I'm running a headless networkless raspberry pi zero to control some hardware**, and occasionally the time/date gets corrupted, maybe other things too. While it's not a perfect fix, rebooting the machine automatically would be an improvement over the status quo. Normally cron would be the extremely obvious choice here, but I'm fairly sure that cron is not robust to the date getting corrupted. And by corrupted I mean it will randomly go back in time 4 and a half years. Something defective in the RTC chip I've added, I suspect.

So what can I do that's relatively robust to intermittent clock errors? Ideally the computer would be rebooted every 30 days. Having a buggy clock is obviously going to make that target harder, but precision is not that important, as long as it's not rebooting every week, or never.

I could roll my own solution by having a cron script that adds a ! to a file somewhere at midnight every night, and then rebooting when wc reports more than 30 characters, or something like that, but it seems like there must be a standard solution.

** in an extreme case of overkill, this fully functional unix computer that probably equals a mid-90s SGI O2 is operating a "smart" cat door that locks or unlocks depending on light levels outside.

Al Ro
  • 203
  • 2
  • 8
  • 2
    If it always goes back in time, you could just save the current date as epoch time in a dummy file and regularly check if the current date is higher than that (=> then update the file) or if you need to reboot. – FelixJN Apr 21 '23 at 20:39
  • there's probably a little clock jitter due to the RTC, so I'd probably want a threshold like more than 30 days. Is there a succinct way to test if the time is +/- 30 days from the date on a file? – Al Ro Apr 21 '23 at 20:43
  • Well ... Epoch time is in seconds, so check for the number to be within `+/- 30*24*3600`. – FelixJN Apr 21 '23 at 20:44
  • 2
    Just a snide remark: the Raspberry Pi Zero benchmarks at a Dhrystone of ca 1240 MIPS, the fastest SGI 02 I could find benchmarked online (sporting the late R12000 model at 300 MHz) gets roughly 651 MIPS. So, your raspberry Pi is about two times as fast as what you thought was "equal". – Marcus Müller Apr 21 '23 at 20:53
  • 1
    Thanks for the (much needed) fact check, but here's my snide comeback: most people probably bought the O2 for the GPU not CPU, so and there's a decent chance the O2 can push more polygons per second. – Al Ro Apr 21 '23 at 22:47

1 Answers1

2

How can you detect large clock jumps?

Linux maintains at least two internal system clocks:

  • The "real time clock" commonly kept in sync with an NTP server
  • The "monotonic clock" never goes backwards, just ticks forwards

A jump back of approximately 4 years is very likely to be caused by something resetting the real time clock. The monotonic clock should never jump backwards, that's the whole point of it.

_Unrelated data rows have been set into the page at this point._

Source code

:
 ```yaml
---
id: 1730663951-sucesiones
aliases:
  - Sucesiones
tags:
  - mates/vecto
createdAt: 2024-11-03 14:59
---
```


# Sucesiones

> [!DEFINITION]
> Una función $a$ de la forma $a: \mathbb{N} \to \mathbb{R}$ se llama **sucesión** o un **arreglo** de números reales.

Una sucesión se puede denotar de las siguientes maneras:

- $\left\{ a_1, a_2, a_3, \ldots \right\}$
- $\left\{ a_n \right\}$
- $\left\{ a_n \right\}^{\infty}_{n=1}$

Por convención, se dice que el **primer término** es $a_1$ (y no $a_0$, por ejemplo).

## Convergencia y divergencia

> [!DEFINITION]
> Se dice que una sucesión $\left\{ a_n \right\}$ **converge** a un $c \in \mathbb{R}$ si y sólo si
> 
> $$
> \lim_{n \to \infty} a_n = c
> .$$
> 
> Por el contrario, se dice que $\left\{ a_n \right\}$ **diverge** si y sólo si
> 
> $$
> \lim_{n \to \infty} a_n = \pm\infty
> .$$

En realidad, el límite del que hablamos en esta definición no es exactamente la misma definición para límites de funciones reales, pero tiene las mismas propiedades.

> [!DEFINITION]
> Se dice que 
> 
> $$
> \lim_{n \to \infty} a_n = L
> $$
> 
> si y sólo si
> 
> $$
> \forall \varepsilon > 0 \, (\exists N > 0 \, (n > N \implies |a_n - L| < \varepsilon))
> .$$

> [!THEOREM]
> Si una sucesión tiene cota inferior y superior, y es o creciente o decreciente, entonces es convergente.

So if you monitor the monotonic clock compared to the system clock, you can discover times when the system clock has suddenly jumped back a very long way (few clocks should jump back more than a month).

If you have python, you can get the difference in seconds trivially:

python3 << EOF
import time
print(time.time() - time.monotonic())
EOF

This gives a number (in seconds) that's meaningless in it's own right, but any large changes will infer a system clock jump. Any change of -2592000 or worse shows a jump larger than 30 days.

Commands like sleep should be unaffected by clock jumps like this so you should be able to run this periodically.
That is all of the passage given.